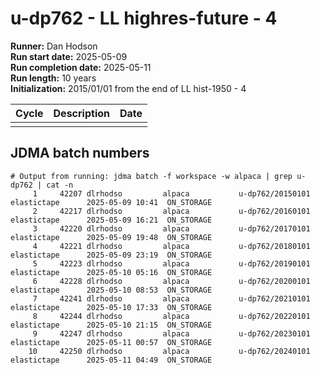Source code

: # u-dp762 - LL highres-future - 4

**Runner:** Dan Hodson  
**Run start date:** 2025-05-09   
**Run completion date:** 2025-05-11  
**Run length:** 10 years    
**Initialization:** 2015/01/01 from the end of LL hist-1950 - 4


| Cycle | Description | Date |
| --- | --- | --- |
| | | |


## JDMA batch numbers
```
# Output from running: jdma batch -f workspace -w alpaca | grep u-dp762 | cat -n
     1	   42207 dlrhodso         alpaca           u-dp762/20150101 elastictape      2025-05-09 10:41  ON_STORAGE 
     2	   42217 dlrhodso         alpaca           u-dp762/20160101 elastictape      2025-05-09 16:21  ON_STORAGE 
     3	   42220 dlrhodso         alpaca           u-dp762/20170101 elastictape      2025-05-09 19:48  ON_STORAGE 
     4	   42221 dlrhodso         alpaca           u-dp762/20180101 elastictape      2025-05-09 23:19  ON_STORAGE 
     5	   42223 dlrhodso         alpaca           u-dp762/20190101 elastictape      2025-05-10 05:16  ON_STORAGE 
     6	   42228 dlrhodso         alpaca           u-dp762/20200101 elastictape      2025-05-10 08:53  ON_STORAGE 
     7	   42241 dlrhodso         alpaca           u-dp762/20210101 elastictape      2025-05-10 17:33  ON_STORAGE 
     8	   42244 dlrhodso         alpaca           u-dp762/20220101 elastictape      2025-05-10 21:15  ON_STORAGE 
     9	   42247 dlrhodso         alpaca           u-dp762/20230101 elastictape      2025-05-11 00:57  ON_STORAGE 
    10	   42250 dlrhodso         alpaca           u-dp762/20240101 elastictape      2025-05-11 04:49  ON_STORAGE 
```
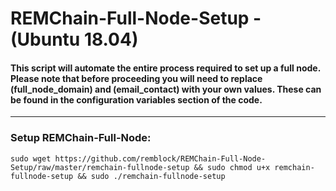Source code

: # REMChain-Full-Node-Setup - (Ubuntu 18.04)

#### This script will automate the entire process required to set up a full node. Please note that before proceeding you will need to replace (full_node_domain) and (email_contact) with your own values. These can be found in the configuration variables section of the code.

***

### Setup REMChain-Full-Node:

```
sudo wget https://github.com/remblock/REMChain-Full-Node-Setup/raw/master/remchain-fullnode-setup && sudo chmod u+x remchain-fullnode-setup && sudo ./remchain-fullnode-setup
```
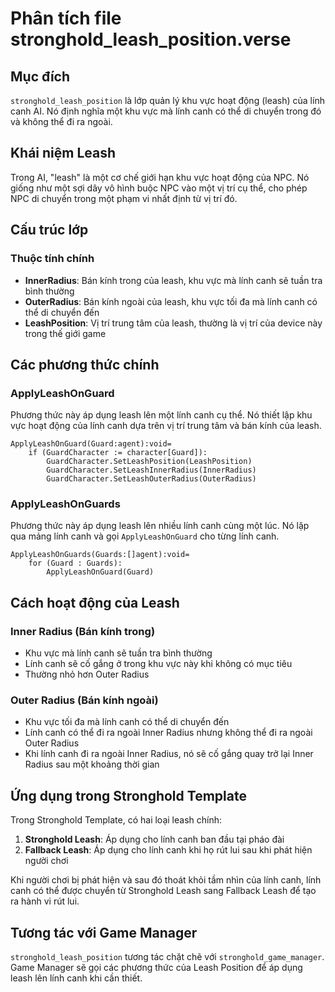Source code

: # Phân tích file stronghold_leash_position.verse

## Mục đích
`stronghold_leash_position` là lớp quản lý khu vực hoạt động (leash) của lính canh AI. Nó định nghĩa một khu vực mà lính canh có thể di chuyển trong đó và không thể đi ra ngoài.

## Khái niệm Leash
Trong AI, "leash" là một cơ chế giới hạn khu vực hoạt động của NPC. Nó giống như một sợi dây vô hình buộc NPC vào một vị trí cụ thể, cho phép NPC di chuyển trong một phạm vi nhất định từ vị trí đó.

## Cấu trúc lớp

### Thuộc tính chính
- **InnerRadius**: Bán kính trong của leash, khu vực mà lính canh sẽ tuần tra bình thường
- **OuterRadius**: Bán kính ngoài của leash, khu vực tối đa mà lính canh có thể di chuyển đến
- **LeashPosition**: Vị trí trung tâm của leash, thường là vị trí của device này trong thế giới game

## Các phương thức chính

### ApplyLeashOnGuard
Phương thức này áp dụng leash lên một lính canh cụ thể. Nó thiết lập khu vực hoạt động của lính canh dựa trên vị trí trung tâm và bán kính của leash.

```verse
ApplyLeashOnGuard(Guard:agent):void=
    if (GuardCharacter := character[Guard]):
        GuardCharacter.SetLeashPosition(LeashPosition)
        GuardCharacter.SetLeashInnerRadius(InnerRadius)
        GuardCharacter.SetLeashOuterRadius(OuterRadius)
```

### ApplyLeashOnGuards
Phương thức này áp dụng leash lên nhiều lính canh cùng một lúc. Nó lặp qua mảng lính canh và gọi `ApplyLeashOnGuard` cho từng lính canh.

```verse
ApplyLeashOnGuards(Guards:[]agent):void=
    for (Guard : Guards):
        ApplyLeashOnGuard(Guard)
```

## Cách hoạt động của Leash

### Inner Radius (Bán kính trong)
- Khu vực mà lính canh sẽ tuần tra bình thường
- Lính canh sẽ cố gắng ở trong khu vực này khi không có mục tiêu
- Thường nhỏ hơn Outer Radius

### Outer Radius (Bán kính ngoài)
- Khu vực tối đa mà lính canh có thể di chuyển đến
- Lính canh có thể đi ra ngoài Inner Radius nhưng không thể đi ra ngoài Outer Radius
- Khi lính canh đi ra ngoài Inner Radius, nó sẽ cố gắng quay trở lại Inner Radius sau một khoảng thời gian

## Ứng dụng trong Stronghold Template
Trong Stronghold Template, có hai loại leash chính:
1. **Stronghold Leash**: Áp dụng cho lính canh ban đầu tại pháo đài
2. **Fallback Leash**: Áp dụng cho lính canh khi họ rút lui sau khi phát hiện người chơi

Khi người chơi bị phát hiện và sau đó thoát khỏi tầm nhìn của lính canh, lính canh có thể được chuyển từ Stronghold Leash sang Fallback Leash để tạo ra hành vi rút lui.

## Tương tác với Game Manager
`stronghold_leash_position` tương tác chặt chẽ với `stronghold_game_manager`. Game Manager sẽ gọi các phương thức của Leash Position để áp dụng leash lên lính canh khi cần thiết.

··········

Goal of the exercise
List every line above that contains the word "Setup".

Reply
: # REMChain-Full-Node-Setup - (Ubuntu 18.04)
### Setup REMChain-Full-Node:
sudo wget https://github.com/remblock/REMChain-Full-Node-Setup/raw/master/remchain-fullnode-setup && sudo chmod u+x remchain-fullnode-setup && sudo ./remchain-fullnode-setup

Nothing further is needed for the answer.